We've heard nothing lately....only that Portland protected him from the expantion draft.


----------



## nbanoitall (May 21, 2004)

he's listed at 6'9

I remember last year he was taken out of high school from Miss.

Is he still growing. Height in shoes? without?


Would you welcome backcourt help?

Voshon Lenard we have his option @ 1.5 million
one future 1st round?
(we have a couple of extras coming up)


----------



## Draco (Jun 28, 2003)

Hopefully we get to see some of outlaw in summer league. Last year he was over his head but he should be much more ready this year.


----------



## QRICH (Feb 2, 2004)

> Originally posted by <b>nbanoitall</b>!
> he's listed at 6'9
> 
> I remember last year he was taken out of high school from Miss.
> ...


For Travis?

I woulnd't do it if I were Portland.


----------



## Draco (Jun 28, 2003)

> Originally posted by <b>nbanoitall</b>!
> 
> Voshon Lenard we have his option @ 1.5 million
> one future 1st round?
> (we have a couple of extras coming up)


I don't think outlaw is on the block.


----------



## Target (Mar 17, 2004)

How old is Travis?


----------



## QRICH (Feb 2, 2004)

> Originally posted by <b>Target</b>!
> How old is Travis?


Travis is 19


----------



## nbanoitall (May 21, 2004)

I asked and purposed this for a couple of reasons

He was on the block for camby last summer

your backcourt isnt really deep

and the blazers are a team that prides itself on getting to the playoffs year after year.


----------



## STOMP (Jan 1, 2003)

> Originally posted by <b>nbanoitall</b>!
> Is he still growing. Height in shoes? without?
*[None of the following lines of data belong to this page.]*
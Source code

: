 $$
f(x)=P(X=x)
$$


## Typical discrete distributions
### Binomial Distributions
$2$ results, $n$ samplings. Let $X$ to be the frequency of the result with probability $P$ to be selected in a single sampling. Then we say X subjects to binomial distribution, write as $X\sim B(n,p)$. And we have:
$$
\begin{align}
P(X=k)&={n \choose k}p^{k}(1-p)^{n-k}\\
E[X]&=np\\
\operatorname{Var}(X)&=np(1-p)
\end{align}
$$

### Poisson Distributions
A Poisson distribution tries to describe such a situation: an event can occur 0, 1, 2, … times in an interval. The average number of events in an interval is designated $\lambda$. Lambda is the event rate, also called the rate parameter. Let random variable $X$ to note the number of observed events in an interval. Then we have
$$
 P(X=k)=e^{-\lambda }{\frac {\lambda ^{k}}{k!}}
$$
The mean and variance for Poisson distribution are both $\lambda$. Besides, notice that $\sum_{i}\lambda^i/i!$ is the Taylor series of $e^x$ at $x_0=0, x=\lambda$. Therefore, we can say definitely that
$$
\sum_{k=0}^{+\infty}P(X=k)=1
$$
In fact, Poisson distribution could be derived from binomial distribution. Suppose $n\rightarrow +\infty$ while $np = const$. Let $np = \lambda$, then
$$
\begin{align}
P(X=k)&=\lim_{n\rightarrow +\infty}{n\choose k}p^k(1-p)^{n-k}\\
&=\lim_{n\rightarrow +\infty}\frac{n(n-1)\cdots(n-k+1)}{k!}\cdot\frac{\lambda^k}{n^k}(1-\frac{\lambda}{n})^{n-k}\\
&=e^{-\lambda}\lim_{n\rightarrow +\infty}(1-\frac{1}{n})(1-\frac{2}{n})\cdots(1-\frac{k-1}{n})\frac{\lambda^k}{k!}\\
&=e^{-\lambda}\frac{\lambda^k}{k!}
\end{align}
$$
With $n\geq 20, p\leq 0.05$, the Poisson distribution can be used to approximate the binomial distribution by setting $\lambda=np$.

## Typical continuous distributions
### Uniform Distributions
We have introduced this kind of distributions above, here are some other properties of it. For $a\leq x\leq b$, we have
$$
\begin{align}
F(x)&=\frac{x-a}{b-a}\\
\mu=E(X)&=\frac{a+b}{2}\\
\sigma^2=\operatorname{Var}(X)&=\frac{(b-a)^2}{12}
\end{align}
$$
I recall the 6'9 being in shoes, so he's probably 6'7 1/2. With that 7'2 wingspan he's basically Pippen's dimensions. Our "insider" claims his jumper is coming along to the point he might be able to play some 2 guard as well as forward. I have my fingers crossed that he's right when he talks up his progress in practice. I'd guess we'll get to see for ourselves next year, but I'd be real surprised if it's not in Portland. 

Portland has a few other players very available though... 

STOMP


----------



## barfo (Jan 2, 2003)

> Originally posted by <b>nbanoitall</b>!
> and the blazers are a team that prides itself on getting to the playoffs year after year.


No, the blazers are a team that prides itself on not cussin' or spittin'. Playoffs are something they watch on the TV.


----------



## nbanoitall (May 21, 2004)

yea I heard he was a shot blocker

kinda hard to do at the 2 guard spot?

but i suppose its where you play on defense and who you guard


anyways with your backcourt situation and willingness to trade him last summer I kinda wonder seriously as to what kind of a better deal you could get for backcourt help.

You certainly need to add something there. With the draft you could snag a complete bust. Who knows

Lenard is a bargain at 1.5 million. That and a future first. Certainly that would be given due consideration. 

I watched the blazers last year. Especially late in the year they were thin at the 1 and 2.


----------



## nbanoitall (May 21, 2004)

yea I heard he was a shot blocker

kinda hard to do at the 2 guard spot?

but i suppose its where you play on defense and who you guard


anyways with your backcourt situation and willingness to trade him last summer I kinda wonder seriously as to what kind of a better deal you could get for backcourt help.

You certainly need to add something there. With the draft you could snag a complete bust. Who knows

Lenard is a bargain at 1.5 million. That and a future first. Certainly that would be given due consideration. 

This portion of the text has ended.